> _Exercise inputs_
──────

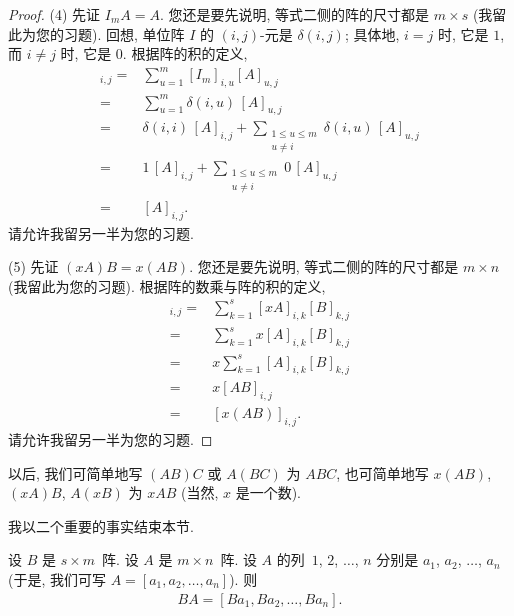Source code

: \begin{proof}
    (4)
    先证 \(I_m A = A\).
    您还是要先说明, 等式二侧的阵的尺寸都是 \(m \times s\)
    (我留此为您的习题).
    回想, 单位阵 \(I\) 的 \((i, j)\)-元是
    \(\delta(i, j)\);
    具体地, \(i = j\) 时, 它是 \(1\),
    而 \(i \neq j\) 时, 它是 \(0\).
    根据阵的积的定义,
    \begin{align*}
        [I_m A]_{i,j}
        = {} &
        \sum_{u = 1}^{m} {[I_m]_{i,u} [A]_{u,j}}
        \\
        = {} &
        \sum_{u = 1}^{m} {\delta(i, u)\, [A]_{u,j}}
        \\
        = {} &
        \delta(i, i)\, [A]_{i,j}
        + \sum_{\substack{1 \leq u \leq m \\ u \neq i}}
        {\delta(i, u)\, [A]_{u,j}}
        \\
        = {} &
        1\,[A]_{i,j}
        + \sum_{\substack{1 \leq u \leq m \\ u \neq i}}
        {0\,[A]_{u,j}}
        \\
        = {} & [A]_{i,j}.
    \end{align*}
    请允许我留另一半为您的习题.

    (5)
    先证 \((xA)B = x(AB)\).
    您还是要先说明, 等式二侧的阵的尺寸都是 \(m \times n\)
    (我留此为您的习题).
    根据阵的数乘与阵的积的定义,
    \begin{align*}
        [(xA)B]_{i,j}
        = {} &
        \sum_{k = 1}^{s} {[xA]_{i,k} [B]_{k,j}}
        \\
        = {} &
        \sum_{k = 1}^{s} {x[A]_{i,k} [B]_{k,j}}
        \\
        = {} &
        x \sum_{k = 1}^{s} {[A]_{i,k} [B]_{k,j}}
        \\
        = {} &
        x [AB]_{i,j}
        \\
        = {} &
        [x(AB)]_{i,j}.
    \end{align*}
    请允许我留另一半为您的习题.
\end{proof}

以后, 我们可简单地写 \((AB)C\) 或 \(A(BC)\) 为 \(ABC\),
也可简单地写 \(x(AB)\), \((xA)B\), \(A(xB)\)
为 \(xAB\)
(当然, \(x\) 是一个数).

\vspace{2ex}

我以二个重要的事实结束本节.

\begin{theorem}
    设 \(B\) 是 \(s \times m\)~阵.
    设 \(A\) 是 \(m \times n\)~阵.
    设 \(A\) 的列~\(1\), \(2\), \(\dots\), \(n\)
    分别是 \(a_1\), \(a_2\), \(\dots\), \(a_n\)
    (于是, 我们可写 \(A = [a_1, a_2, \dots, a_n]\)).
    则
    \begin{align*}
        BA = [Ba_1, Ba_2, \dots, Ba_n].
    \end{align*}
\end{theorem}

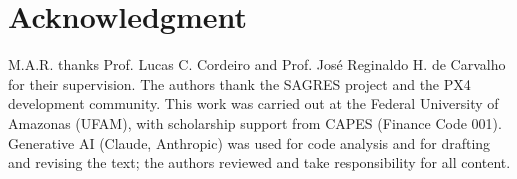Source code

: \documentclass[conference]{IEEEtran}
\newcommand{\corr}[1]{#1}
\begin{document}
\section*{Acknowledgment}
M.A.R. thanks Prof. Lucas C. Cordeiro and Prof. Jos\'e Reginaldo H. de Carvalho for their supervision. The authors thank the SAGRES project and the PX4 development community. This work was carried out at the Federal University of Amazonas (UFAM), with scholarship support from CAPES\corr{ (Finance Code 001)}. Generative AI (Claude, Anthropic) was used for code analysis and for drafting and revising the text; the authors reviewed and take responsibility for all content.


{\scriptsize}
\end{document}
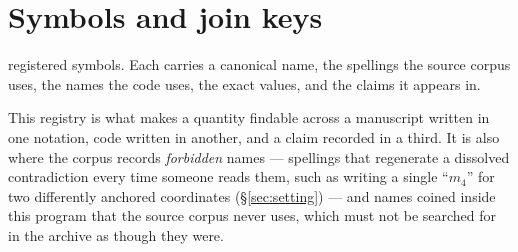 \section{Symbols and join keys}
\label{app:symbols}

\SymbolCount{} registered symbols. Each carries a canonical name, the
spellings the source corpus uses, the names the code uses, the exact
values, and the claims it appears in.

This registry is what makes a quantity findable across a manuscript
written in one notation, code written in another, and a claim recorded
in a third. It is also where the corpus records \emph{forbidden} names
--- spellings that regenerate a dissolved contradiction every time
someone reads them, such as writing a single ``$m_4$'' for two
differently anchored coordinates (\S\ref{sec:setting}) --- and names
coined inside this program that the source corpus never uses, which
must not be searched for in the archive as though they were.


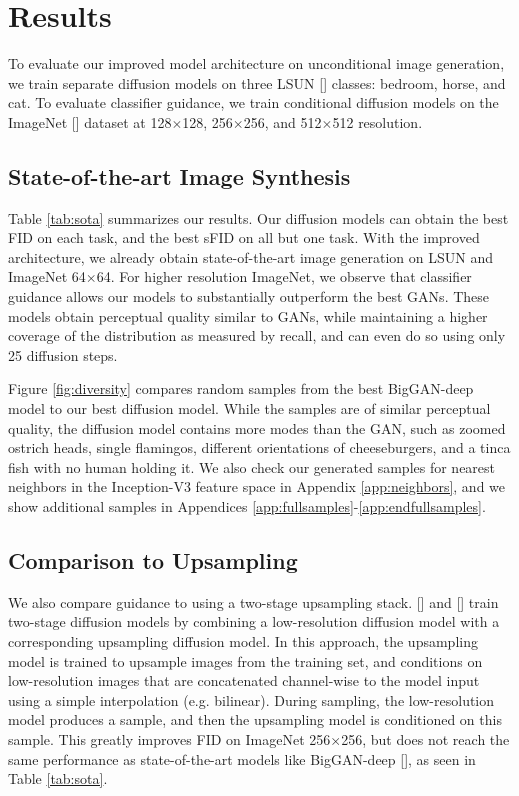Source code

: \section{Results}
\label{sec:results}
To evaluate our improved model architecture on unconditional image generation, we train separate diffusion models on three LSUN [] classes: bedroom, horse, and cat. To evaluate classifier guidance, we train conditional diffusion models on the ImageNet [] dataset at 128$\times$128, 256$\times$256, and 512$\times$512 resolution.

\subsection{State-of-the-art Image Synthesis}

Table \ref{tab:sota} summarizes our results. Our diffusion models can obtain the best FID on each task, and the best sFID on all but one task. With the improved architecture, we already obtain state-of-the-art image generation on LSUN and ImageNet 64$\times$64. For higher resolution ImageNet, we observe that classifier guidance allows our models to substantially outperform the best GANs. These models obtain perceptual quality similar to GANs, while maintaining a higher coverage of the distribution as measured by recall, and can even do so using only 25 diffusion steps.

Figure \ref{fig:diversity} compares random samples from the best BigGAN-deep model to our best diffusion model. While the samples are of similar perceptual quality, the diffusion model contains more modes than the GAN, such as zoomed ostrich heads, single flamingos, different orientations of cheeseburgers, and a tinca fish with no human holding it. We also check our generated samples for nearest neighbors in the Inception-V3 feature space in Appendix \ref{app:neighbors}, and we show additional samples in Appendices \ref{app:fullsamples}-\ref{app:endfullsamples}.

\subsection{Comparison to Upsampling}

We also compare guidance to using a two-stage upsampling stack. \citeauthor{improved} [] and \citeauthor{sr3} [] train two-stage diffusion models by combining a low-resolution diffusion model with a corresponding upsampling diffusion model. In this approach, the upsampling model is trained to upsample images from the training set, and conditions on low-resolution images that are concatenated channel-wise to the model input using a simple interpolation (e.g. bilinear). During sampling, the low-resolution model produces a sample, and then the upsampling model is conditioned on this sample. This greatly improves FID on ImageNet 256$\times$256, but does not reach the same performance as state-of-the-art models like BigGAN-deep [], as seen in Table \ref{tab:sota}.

──────

> _Task statement_
Each word of the data should be repeated exactly, and the pictures left out.

> _Task result_
Source code

: \begin{proof}
    (4)
    先证 \(I_m A = A\).
    您还是要先说明, 等式二侧的阵的尺寸都是 \(m \times s\)
    (我留此为您的习题).
    回想, 单位阵 \(I\) 的 \((i, j)\)-元是
    \(\delta(i, j)\);
    具体地, \(i = j\) 时, 它是 \(1\),
    而 \(i \neq j\) 时, 它是 \(0\).
    根据阵的积的定义,
    \begin{align*}
        [I_m A]_{i,j}
        = {} &
        \sum_{u = 1}^{m} {[I_m]_{i,u} [A]_{u,j}}
        \\
        = {} &
        \sum_{u = 1}^{m} {\delta(i, u)\, [A]_{u,j}}
        \\
        = {} &
        \delta(i, i)\, [A]_{i,j}
        + \sum_{\substack{1 \leq u \leq m \\ u \neq i}}
        {\delta(i, u)\, [A]_{u,j}}
        \\
        = {} &
        1\,[A]_{i,j}
        + \sum_{\substack{1 \leq u \leq m \\ u \neq i}}
        {0\,[A]_{u,j}}
        \\
        = {} & [A]_{i,j}.
    \end{align*}
    请允许我留另一半为您的习题.

    (5)
    先证 \((xA)B = x(AB)\).
    您还是要先说明, 等式二侧的阵的尺寸都是 \(m \times n\)
    (我留此为您的习题).
    根据阵的数乘与阵的积的定义,
    \begin{align*}
        [(xA)B]_{i,j}
        = {} &
        \sum_{k = 1}^{s} {[xA]_{i,k} [B]_{k,j}}
        \\
        = {} &
        \sum_{k = 1}^{s} {x[A]_{i,k} [B]_{k,j}}
        \\
        = {} &
        x \sum_{k = 1}^{s} {[A]_{i,k} [B]_{k,j}}
        \\
        = {} &
        x [AB]_{i,j}
        \\
        = {} &
        [x(AB)]_{i,j}.
    \end{align*}
    请允许我留另一半为您的习题.
\end{proof}

以后, 我们可简单地写 \((AB)C\) 或 \(A(BC)\) 为 \(ABC\),
也可简单地写 \(x(AB)\), \((xA)B\), \(A(xB)\)
为 \(xAB\)
(当然, \(x\) 是一个数).

\vspace{2ex}

我以二个重要的事实结束本节.

\begin{theorem}
    设 \(B\) 是 \(s \times m\)~阵.
    设 \(A\) 是 \(m \times n\)~阵.
    设 \(A\) 的列~\(1\), \(2\), \(\dots\), \(n\)
    分别是 \(a_1\), \(a_2\), \(\dots\), \(a_n\)
    (于是, 我们可写 \(A = [a_1, a_2, \dots, a_n]\)).
    则
    \begin{align*}
        BA = [Ba_1, Ba_2, \dots, Ba_n].
    \end{align*}
\end{theorem}

Source code

: \documentclass[conference]{IEEEtran}
\newcommand{\corr}[1]{#1}
\begin{document}
\section*{Acknowledgment}
M.A.R. thanks Prof. Lucas C. Cordeiro and Prof. Jos\'e Reginaldo H. de Carvalho for their supervision. The authors thank the SAGRES project and the PX4 development community. This work was carried out at the Federal University of Amazonas (UFAM), with scholarship support from CAPES\corr{ (Finance Code 001)}. Generative AI (Claude, Anthropic) was used for code analysis and for drafting and revising the text; the authors reviewed and take responsibility for all content.


{\scriptsize}
\end{document}
 \section{Symbols and join keys}
\label{app:symbols}

\SymbolCount{} registered symbols. Each carries a canonical name, the
spellings the source corpus uses, the names the code uses, the exact
values, and the claims it appears in.

This registry is what makes a quantity findable across a manuscript
written in one notation, code written in another, and a claim recorded
in a third. It is also where the corpus records \emph{forbidden} names
--- spellings that regenerate a dissolved contradiction every time
someone reads them, such as writing a single ``$m_4$'' for two
differently anchored coordinates (\S\ref{sec:setting}) --- and names
coined inside this program that the source corpus never uses, which
must not be searched for in the archive as though they were.


Source code

: \section{Results}
\label{sec:results}
To evaluate our improved model architecture on unconditional image generation, we train separate diffusion models on three LSUN [] classes: bedroom, horse, and cat. To evaluate classifier guidance, we train conditional diffusion models on the ImageNet [] dataset at 128$\times$128, 256$\times$256, and 512$\times$512 resolution.

\subsection{State-of-the-art Image Synthesis}

Table \ref{tab:sota} summarizes our results. Our diffusion models can obtain the best FID on each task, and the best sFID on all but one task. With the improved architecture, we already obtain state-of-the-art image generation on LSUN and ImageNet 64$\times$64. For higher resolution ImageNet, we observe that classifier guidance allows our models to substantially outperform the best GANs. These models obtain perceptual quality similar to GANs, while maintaining a higher coverage of the distribution as measured by recall, and can even do so using only 25 diffusion steps.

Figure \ref{fig:diversity} compares random samples from the best BigGAN-deep model to our best diffusion model. While the samples are of similar perceptual quality, the diffusion model contains more modes than the GAN, such as zoomed ostrich heads, single flamingos, different orientations of cheeseburgers, and a tinca fish with no human holding it. We also check our generated samples for nearest neighbors in the Inception-V3 feature space in Appendix \ref{app:neighbors}, and we show additional samples in Appendices \ref{app:fullsamples}-\ref{app:endfullsamples}.

\subsection{Comparison to Upsampling}

We also compare guidance to using a two-stage upsampling stack. \citeauthor{improved} [] and \citeauthor{sr3} [] train two-stage diffusion models by combining a low-resolution diffusion model with a corresponding upsampling diffusion model. In this approach, the upsampling model is trained to upsample images from the training set, and conditions on low-resolution images that are concatenated channel-wise to the model input using a simple interpolation (e.g. bilinear). During sampling, the low-resolution model produces a sample, and then the upsampling model is conditioned on this sample. This greatly improves FID on ImageNet 256$\times$256, but does not reach the same performance as state-of-the-art models like BigGAN-deep [], as seen in Table \ref{tab:sota}.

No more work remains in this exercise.